**Task input**
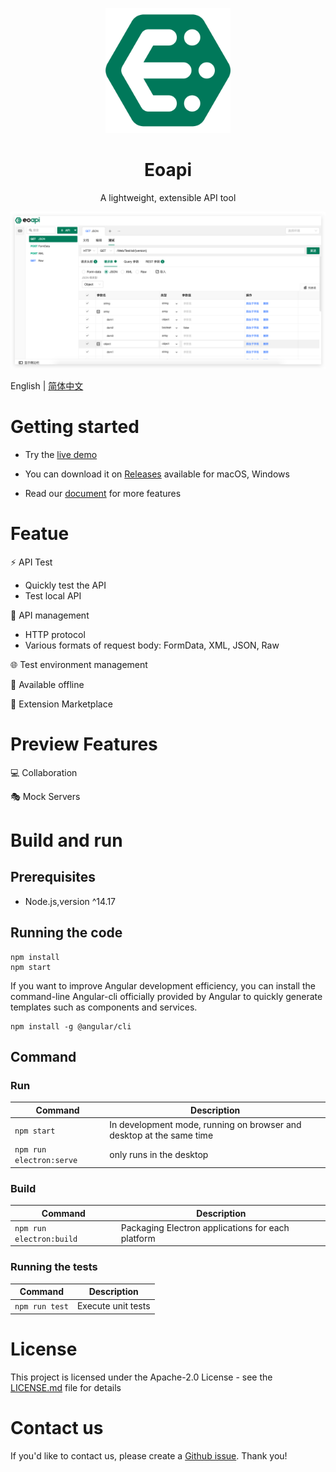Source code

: <p align="center">
  <a href="https://github.com/eolinker/eoapi">
    <img width="200" src="./images/logo.png">
  </a>
</p>
<h1 align="center">Eoapi</h1>
<div align="center">
A lightweight, extensible API tool
</div>

![](./images/preview_1.png)

English | [简体中文](README.md)

# Getting started

- Try the [live demo](https://demo.eoapi.io/)

- You can download it on [Releases](https://github.com/eolinker/eoapi/releases) available for macOS, Windows

- Read our [document](https://www.eoapi.io/) for more features

# Featue

⚡ API Test

- Quickly test the API
- Test local API

📃 API management

- HTTP protocol
- Various formats of request body: FormData, XML, JSON, Raw

🌐 Test environment management

📶 Available offline

🌱 Extension Marketplace

# Preview Features

💻 Collaboration

🎭 Mock Servers

# Build and run

## Prerequisites

- Node.js,version ^14.17

## Running the code

```
npm install
npm start
```

If you want to improve Angular development efficiency, you can install the command-line Angular-cli officially provided by Angular to quickly generate templates such as components and services.

```
npm install -g @angular/cli
```

## Command

### Run

| Command                  | Description                                                          |
| ------------------------ | -------------------------------------------------------------------- |
| `npm start`              | In development mode, running on browser and desktop at the same time |
| `npm run electron:serve` | only runs in the desktop                                             |

### Build

| Command                  | Description                                       |
| ------------------------ | ------------------------------------------------- |
| `npm run electron:build` | Packaging Electron applications for each platform |

### Running the tests

| Command        | Description        |
| -------------- | ------------------ | 
| `npm run test` | Execute unit tests |


# License

This project is licensed under the Apache-2.0 License - see the [LICENSE.md](LICENSE) file for details

# Contact us

If you'd like to contact us, please create a [Github issue](https://github.com/eolinker/eoapi/issues). Thank you!
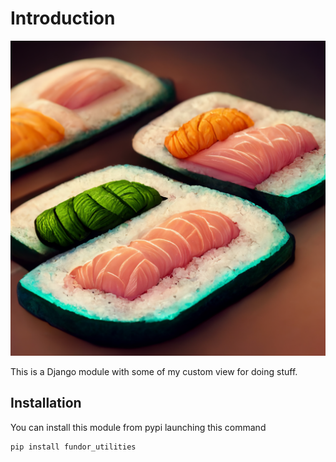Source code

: # Introduction

![Logo](assets/logo.png)

This is a Django module with some of my custom view for doing stuff.

## Installation

You can install this module from pypi launching this command

``` bash
pip install fundor_utilities
```
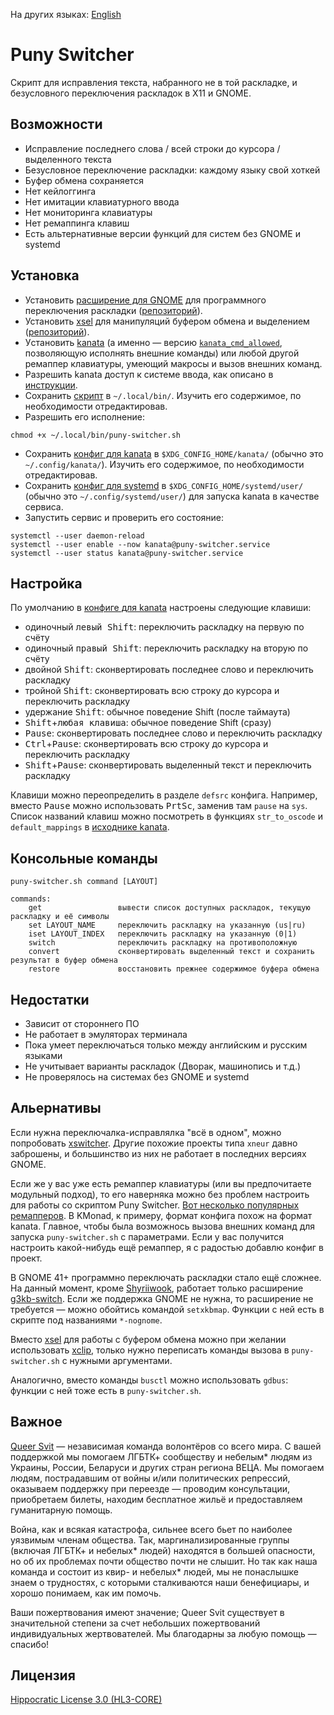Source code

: На других языках: [English](./README.en.md)

# Puny Switcher #

Скрипт для исправления текста, набранного не в той раскладке, и безусловного переключения раскладок в X11 и GNOME.

## Возможности ##

- Исправление последнего слова / всей строки до курсора / выделенного текста
- Безусловное переключение раскладки: каждому языку свой хоткей
- Буфер обмена сохраняется
- Нет кейлоггинга
- Нет имитации клавиатурного ввода
- Нет мониторинга клавиатуры
- Нет ремаппинга клавиш
- Есть альтернативные версии функций для cистем без GNOME и systemd

## Установка ##

- Установить [расширение для GNOME](https://extensions.gnome.org/extension/6691/shyriiwook) для программного переключения раскладки ([репозиторий](https://github.com/madhead/shyriiwook)).
- Установить [xsel](http://www.kfish.org/software/xsel/) для манипуляций буфером обмена и выделением ([репозиторий](https://github.com/kfish/xsel)).
- Уcтановить [kanata](https://github.com/jtroo/kanata/) (а именно — версию [`kanata_cmd_allowed`](https://github.com/jtroo/kanata/releases/latest), позволяющую исполнять внешние команды) или любой другой ремаппер клавиатуры, умеющий макросы и вызов внешних команд.
- Разрешить kanata доступ к системе ввода, как описано в [инструкции](https://github.com/jtroo/kanata/blob/main/docs/setup-linux.md).
- Сохранить [скрипт](./puny-switcher.sh) в `~/.local/bin/`. Изучить его содержимое, по необходимости отредактировав.
- Разрешить его исполнение:
```
chmod +x ~/.local/bin/puny-switcher.sh
```
- Сохранить [конфиг для kanata](./kanata/puny-switcher.kbd) в `$XDG_CONFIG_HOME/kanata/` (обычно это `~/.config/kanata/`). Изучить его содержимое, по необходимости отредактировав.
- Сохранить [конфиг для systemd](./kanata/kanata@.service) в `$XDG_CONFIG_HOME/systemd/user/` (обычно это `~/.config/systemd/user/`) для запуска kanata в качестве сервиса.
- Запустить сервис и проверить его состояние:
```
systemctl --user daemon-reload
systemctl --user enable --now kanata@puny-switcher.service
systemctl --user status kanata@puny-switcher.service
```

## Настройка ##

По умолчанию в [конфиге для kanata](./kanata/puny-switcher.kbd) настроены следующие клавиши:
- одиночный <kbd>левый Shift</kbd>: переключить раскладку на первую по счёту
- одиночный <kbd>правый Shift</kbd>: переключить раскладку на вторую по счёту
- двойной <kbd>Shift</kbd>: сконвертировать последнее слово и переключить раскладку
- тройной <kbd>Shift</kbd>: сконвертировать всю строку до курсора и переключить раскладку
- удержание <kbd>Shift</kbd>: обычное поведение Shift (после таймаута)
- <kbd>Shift</kbd>+<kbd>любая клавиша</kbd>: обычное поведение Shift (сразу)
- <kbd>Pause</kbd>: сконвертировать последнее слово и переключить раскладку
- <kbd>Сtrl</kbd>+<kbd>Pause</kbd>: сконвертировать всю строку до курсора и переключить раскладку
- <kbd>Shift</kbd>+<kbd>Pause</kbd>: сконвертировать выделенный текст и переключить раскладку

Клавиши можно переопределить в разделе `defsrc` конфига. Например, вместо <kbd>Pause</kbd> можно использовать <kbd>PrtSc</kbd>, заменив там `pause` на `sys`. Список названий клавиш можно посмотреть в функциях `str_to_oscode` и `default_mappings` в [исходнике kanata](https://github.com/jtroo/kanata/blob/main/parser/src/keys/mod.rs).

## Консольные команды ##

```
puny-switcher.sh command [LAYOUT]

commands:
	get					вывести список доступных раскладок, текущую раскладку и её символы
	set LAYOUT_NAME		переключить раскладку на указанную (us|ru)
	iset LAYOUT_INDEX	переключить раскладку на указанную (0|1)
	switch				переключить раскладку на противоположную
	convert				сконвертировать выделенный текст и сохранить результат в буфер обмена
	restore				восстановить прежнее содержимое буфера обмена
```

## Недостатки ##

- Зависит от стороннего ПО
- Не работает в эмуляторах терминала
- Пока умеет переключаться только между английским и русским языками
- Не учитывает варианты раскладок (Дворак, машинопись и т.д.)
- Не проверялось на системах без GNOME и systemd

## Альернативы ##

Если нужна переключалка-исправлялка "всё в одном", можно попробовать [xswitcher](https://github.com/ds-voix/xswitcher). Другие похожие проекты типа `xneur` давно заброшены, и большинство из них не работает в последних версиях GNOME.

Если же у вас уже есть ремаппер клавиатуры (или вы предпочитаете модульный подход), то его наверняка можно без проблем настроить для работы со скриптом Puny Switcher. [Вот несколько популярных ремапперов](https://github.com/jtroo/kanata#similar-projects). В KMonad, к примеру, формат конфига похож на формат kanata. Главное, чтобы была возможнось вызова внешних команд для запуска `puny-switcher.sh` с параметрами. Если у вас получится настроить какой-нибудь ещё ремаппер, я с радостью добавлю конфиг в проект.

В GNOME 41+ программно переключать раскладки стало ещё сложнее. На данный момент, кроме [Shyriiwook](https://github.com/madhead/shyriiwook), работает только расширение [g3kb-switch](https://github.com/lyokha/g3kb-switch). Если же поддержка GNOME не нужна, то расширение не требуется — можно обойтись командой `setxkbmap`. Функции с ней есть в скрипте под названиями `*-nognome`.

Вместо [xsel](http://www.kfish.org/software/xsel/) для работы с буфером обмена можно при желании использовать [xclip](https://github.com/astrand/xclip), только нужно переписать команды вызова в `puny-switcher.sh` с нужными аргументами.

Аналогично, вместо команды `busctl` можно использовать `gdbus`: функции с ней тоже есть в `puny-switcher.sh`.

## Важное ##

[Queer Svit](https://queersvit.org/) — независимая команда волонтёров со всего мира. С вашей поддержкой мы помогаем ЛГБТК+ сообществу и небелым* людям из Украины, России, Беларуси и других стран региона ВЕЦА. Мы помогаем людям, пострадавшим от войны и/или политических репрессий, оказываем поддержку при переезде — проводим консультации, приобретаем билеты, находим бесплатное жильё и предоставляем гуманитарную помощь.

Война, как и всякая катастрофа, сильнее всего бьет по наиболее уязвимым членам общества. Так, маргинализированные группы (включая ЛГБТК+ и небелых* людей) находятся в большей опасности, но об их проблемах почти общество почти не слышит. Но так как наша команда и состоит из квир- и небелых* людей, мы не понаслышке знаем о трудностях, с которыми сталкиваются наши бенефициары, и хорошо понимаем, как им помочь.

Ваши пожертвования имеют значение; Queer Svit существует в значительной степени за счет небольших пожертвований индивидуальных жертвователей. Мы благодарны за любую помощь — спасибо!

## Лицензия ##

[Hippocratic License 3.0 (HL3-CORE)](https://github.com/roadkell/puny-switcher/blob/main/LICENSE.md)
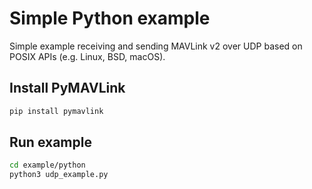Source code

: # Simple Python example

Simple example receiving and sending MAVLink v2 over UDP based on POSIX APIs (e.g. Linux, BSD, macOS).

## Install PyMAVLink


```bash
pip install pymavlink
```

## Run example

```bash
cd example/python
python3 udp_example.py
```
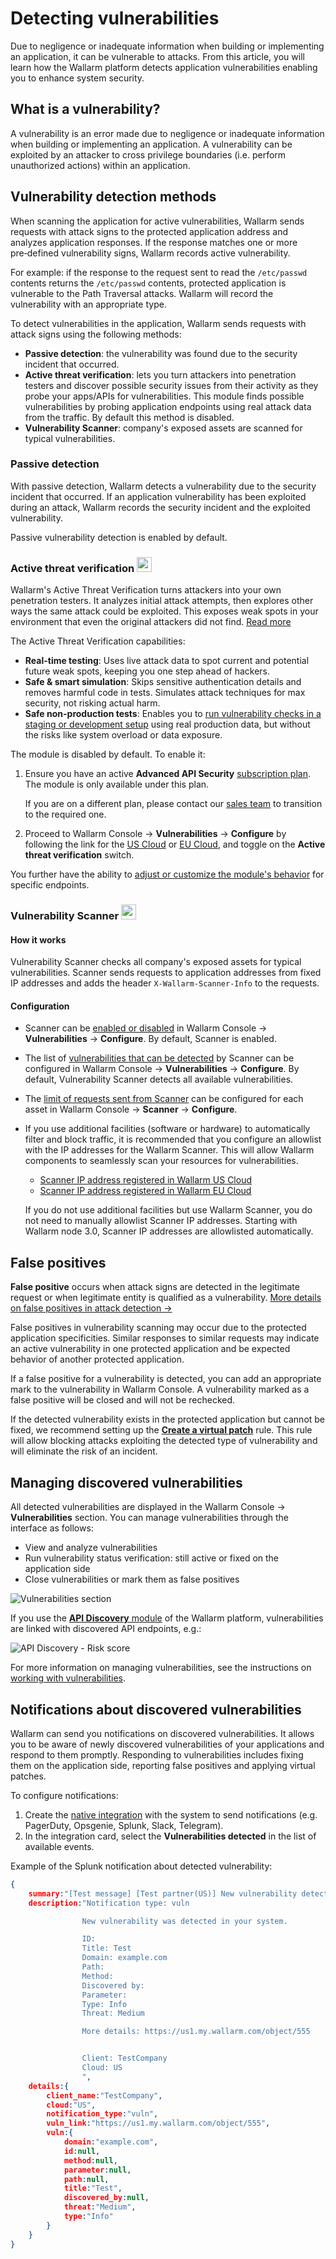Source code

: [allowlist-scanner-addresses]: ../user-guides/ip-lists/allowlist.md

# Detecting vulnerabilities

Due to negligence or inadequate information when building or implementing an application, it can be vulnerable to attacks. From this article, you will learn how the Wallarm platform detects application vulnerabilities enabling you to enhance system security.

## What is a vulnerability?

A vulnerability is an error made due to negligence or inadequate information when building or implementing an application. A vulnerability can be exploited by an attacker to cross privilege boundaries (i.e. perform unauthorized actions) within an application.

## Vulnerability detection methods

When scanning the application for active vulnerabilities, Wallarm sends requests with attack signs to the protected application address and analyzes application responses. If the response matches one or more pre‑defined vulnerability signs, Wallarm records active vulnerability.

For example: if the response to the request sent to read the `/etc/passwd` contents returns the `/etc/passwd` contents, protected application is vulnerable to the Path Traversal attacks. Wallarm will record the vulnerability with an appropriate type.

To detect vulnerabilities in the application, Wallarm sends requests with attack signs using the following methods:

* **Passive detection**: the vulnerability was found due to the security incident that occurred.
* **Active threat verification**: lets you turn attackers into penetration testers and discover possible security issues from their activity as they probe your apps/APIs for vulnerabilities. This module finds possible vulnerabilities by probing application endpoints using real attack data from the traffic. By default this method is disabled.
* **Vulnerability Scanner**: company's exposed assets are scanned for typical vulnerabilities.

### Passive detection

With passive detection, Wallarm detects a vulnerability due to the security incident that occurred. If an application vulnerability has been exploited during an attack, Wallarm records the security incident and the exploited vulnerability.

Passive vulnerability detection is enabled by default.

### Active threat verification <a href="../subscription-plans/#subscription-plans"><img src="../../images/api-security-tag.svg" style="border: none;height: 24px;margin-bottom: -4px;"></a>

Wallarm's Active Threat Verification turns attackers into your own penetration testers. It analyzes initial attack attempts, then explores other ways the same attack could be exploited. This exposes weak spots in your environment that even the original attackers did not find. [Read more](../vulnerability-detection/active-threat-verification/overview.md)

The Active Threat Verification capabilities:

* **Real-time testing**: Uses live attack data to spot current and potential future weak spots, keeping you one step ahead of hackers.
* **Safe & smart simulation**: Skips sensitive authentication details and removes harmful code in tests. Simulates attack techniques for max security, not risking actual harm.
* **Safe non-production tests**: Enables you to [run vulnerability checks in a staging or development setup](../vulnerability-detection/active-threat-verification/running-test-on-staging.md) using real production data, but without the risks like system overload or data exposure.

The module is disabled by default. To enable it:

1. Ensure you have an active **Advanced API Security** [subscription plan](subscription-plans.md#subscription-plans). The module is only available under this plan.

    If you are on a different plan, please contact our [sales team](mailto:sales@wallarm.com) to transition to the required one.
1. Proceed to Wallarm Console → **Vulnerabilities** → **Configure** by following the link for the [US Cloud](https://us1.my.wallarm.com/vulnerabilities/active?configure=true) or [EU Cloud](https://my.wallarm.com/vulnerabilities/active?configure=true), and toggle on the **Active threat verification** switch.

You further have the ability to [adjust or customize the module's behavior](../vulnerability-detection/active-threat-verification/enable-disable-active-threat-verification.md) for specific endpoints.

### Vulnerability Scanner <a href="../subscription-plans/#subscription-plans"><img src="../../images/api-security-tag.svg" style="border: none;height: 24px;margin-bottom: -4px;"></a>

#### How it works

Vulnerability Scanner checks all company's exposed assets for typical vulnerabilities. Scanner sends requests to application addresses from fixed IP addresses and adds the header `X-Wallarm-Scanner-Info` to the requests.

#### Configuration

* Scanner can be [enabled or disabled](../user-guides/vulnerabilities.md#configuring-vulnerability-detection) in Wallarm Console → **Vulnerabilities** → **Configure**. By default, Scanner is enabled.
* The list of [vulnerabilities that can be detected](../user-guides/vulnerabilities.md#configuring-vulnerability-detection) by Scanner can be configured in Wallarm Console → **Vulnerabilities** → **Configure**. By default, Vulnerability Scanner detects all available vulnerabilities.
* The [limit of requests sent from Scanner](../user-guides/scanner.md#limiting-vulnerability-scanning) can be configured for each asset in Wallarm Console → **Scanner** → **Configure**.
* If you use additional facilities (software or hardware) to automatically filter and block traffic, it is recommended that you configure an allowlist with the IP addresses for the Wallarm Scanner. This will allow Wallarm components to seamlessly scan your resources for vulnerabilities.

    * [Scanner IP address registered in Wallarm US Cloud](../admin-en/scanner-address-us-cloud.md)
    * [Scanner IP address registered in Wallarm EU Cloud](../admin-en/scanner-address-eu-cloud.md)

    If you do not use additional facilities but use Wallarm Scanner, you do not need to manually allowlist Scanner IP addresses. Starting with Wallarm node 3.0, Scanner IP addresses are allowlisted automatically.

## False positives

**False positive** occurs when attack signs are detected in the legitimate request or when legitimate entity is qualified as a vulnerability. [More details on false positives in attack detection →](protecting-against-attacks.md#false-positives)

False positives in vulnerability scanning may occur due to the protected application specificities. Similar responses to similar requests may indicate an active vulnerability in one protected application and be expected behavior of another protected application.

If a false positive for a vulnerability is detected, you can add an appropriate mark to the vulnerability in Wallarm Console. A vulnerability marked as a false positive will be closed and will not be rechecked.

If the detected vulnerability exists in the protected application but cannot be fixed, we recommend setting up the [**Create a virtual patch**](../user-guides/rules/vpatch-rule.md) rule. This rule will allow blocking attacks exploiting the detected type of vulnerability and will eliminate the risk of an incident.

## Managing discovered vulnerabilities

All detected vulnerabilities are displayed in the Wallarm Console → **Vulnerabilities** section. You can manage vulnerabilities through the interface as follows:

* View and analyze vulnerabilities
* Run vulnerability status verification: still active or fixed on the application side
* Close vulnerabilities or mark them as false positives

![Vulnerabilities section](../images/user-guides/vulnerabilities/check-vuln.png)

If you use the [**API Discovery** module](../api-discovery/api-discovery-overview.md) of the Wallarm platform, vulnerabilities are linked with discovered API endpoints, e.g.:

![API Discovery - Risk score](../images/about-wallarm-waf/api-discovery/api-discovery-risk-score.png)

For more information on managing vulnerabilities, see the instructions on [working with vulnerabilities](../user-guides/vulnerabilities.md).

## Notifications about discovered vulnerabilities

Wallarm can send you notifications on discovered vulnerabilities. It allows you to be aware of newly discovered vulnerabilities of your applications and respond to them promptly. Responding to vulnerabilities includes fixing them on the application side, reporting false positives and applying virtual patches.

To configure notifications:

1. Create the [native integration](../user-guides/settings/integrations/integrations-intro.md) with the system to send notifications (e.g. PagerDuty, Opsgenie, Splunk, Slack, Telegram).
2. In the integration card, select the **Vulnerabilities detected** in the list of available events.

Example of the Splunk notification about detected vulnerability:

```json
{
    summary:"[Test message] [Test partner(US)] New vulnerability detected",
    description:"Notification type: vuln

                New vulnerability was detected in your system.

                ID: 
                Title: Test
                Domain: example.com
                Path: 
                Method: 
                Discovered by: 
                Parameter: 
                Type: Info
                Threat: Medium

                More details: https://us1.my.wallarm.com/object/555


                Client: TestCompany
                Cloud: US
                ",
    details:{
        client_name:"TestCompany",
        cloud:"US",
        notification_type:"vuln",
        vuln_link:"https://us1.my.wallarm.com/object/555",
        vuln:{
            domain:"example.com",
            id:null,
            method:null,
            parameter:null,
            path:null,
            title:"Test",
            discovered_by:null,
            threat:"Medium",
            type:"Info"
        }
    }
}
```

**Your assignment**
Reproduce the data above exactly, but only the lines from the one showing "Simple Python example" through the one showing "enhance system security.", with both ends kept and the pictures left out.

**Your response**
: # Simple Python example

Simple example receiving and sending MAVLink v2 over UDP based on POSIX APIs (e.g. Linux, BSD, macOS).

## Install PyMAVLink


```bash
pip install pymavlink
```

## Run example

```bash
cd example/python
python3 udp_example.py
```
Source code

: [allowlist-scanner-addresses]: ../user-guides/ip-lists/allowlist.md

# Detecting vulnerabilities

Due to negligence or inadequate information when building or implementing an application, it can be vulnerable to attacks. From this article, you will learn how the Wallarm platform detects application vulnerabilities enabling you to enhance system security.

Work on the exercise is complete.